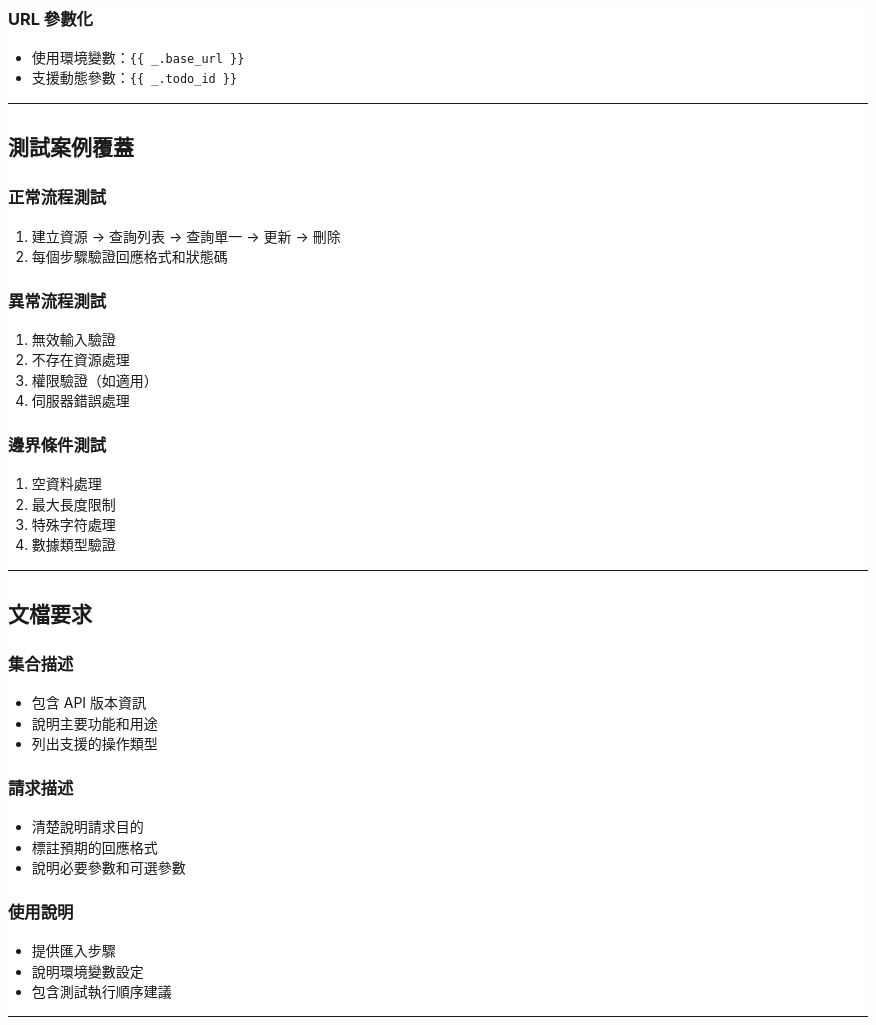 ### URL 參數化

- 使用環境變數：`{{ _.base_url }}`
- 支援動態參數：`{{ _.todo_id }}`

---

## 測試案例覆蓋

### 正常流程測試

1. 建立資源 → 查詢列表 → 查詢單一 → 更新 → 刪除
2. 每個步驟驗證回應格式和狀態碼

### 異常流程測試

1. 無效輸入驗證
2. 不存在資源處理
3. 權限驗證（如適用）
4. 伺服器錯誤處理

### 邊界條件測試

1. 空資料處理
2. 最大長度限制
3. 特殊字符處理
4. 數據類型驗證

---

## 文檔要求

### 集合描述

- 包含 API 版本資訊
- 說明主要功能和用途
- 列出支援的操作類型

### 請求描述

- 清楚說明請求目的
- 標註預期的回應格式
- 說明必要參數和可選參數

### 使用說明

- 提供匯入步驟
- 說明環境變數設定
- 包含測試執行順序建議

---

### Work order
A faithful, word-for-word copy of the records above, pictures left out, is the answer.

### Answer section
 ### URL 參數化

- 使用環境變數：`{{ _.base_url }}`
- 支援動態參數：`{{ _.todo_id }}`

---

## 測試案例覆蓋

### 正常流程測試

1. 建立資源 → 查詢列表 → 查詢單一 → 更新 → 刪除
2. 每個步驟驗證回應格式和狀態碼

### 異常流程測試

1. 無效輸入驗證
2. 不存在資源處理
3. 權限驗證（如適用）
4. 伺服器錯誤處理

### 邊界條件測試

1. 空資料處理
2. 最大長度限制
3. 特殊字符處理
4. 數據類型驗證

---

## 文檔要求

### 集合描述

- 包含 API 版本資訊
- 說明主要功能和用途
- 列出支援的操作類型

### 請求描述

- 清楚說明請求目的
- 標註預期的回應格式
- 說明必要參數和可選參數

### 使用說明

- 提供匯入步驟
- 說明環境變數設定
- 包含測試執行順序建議

---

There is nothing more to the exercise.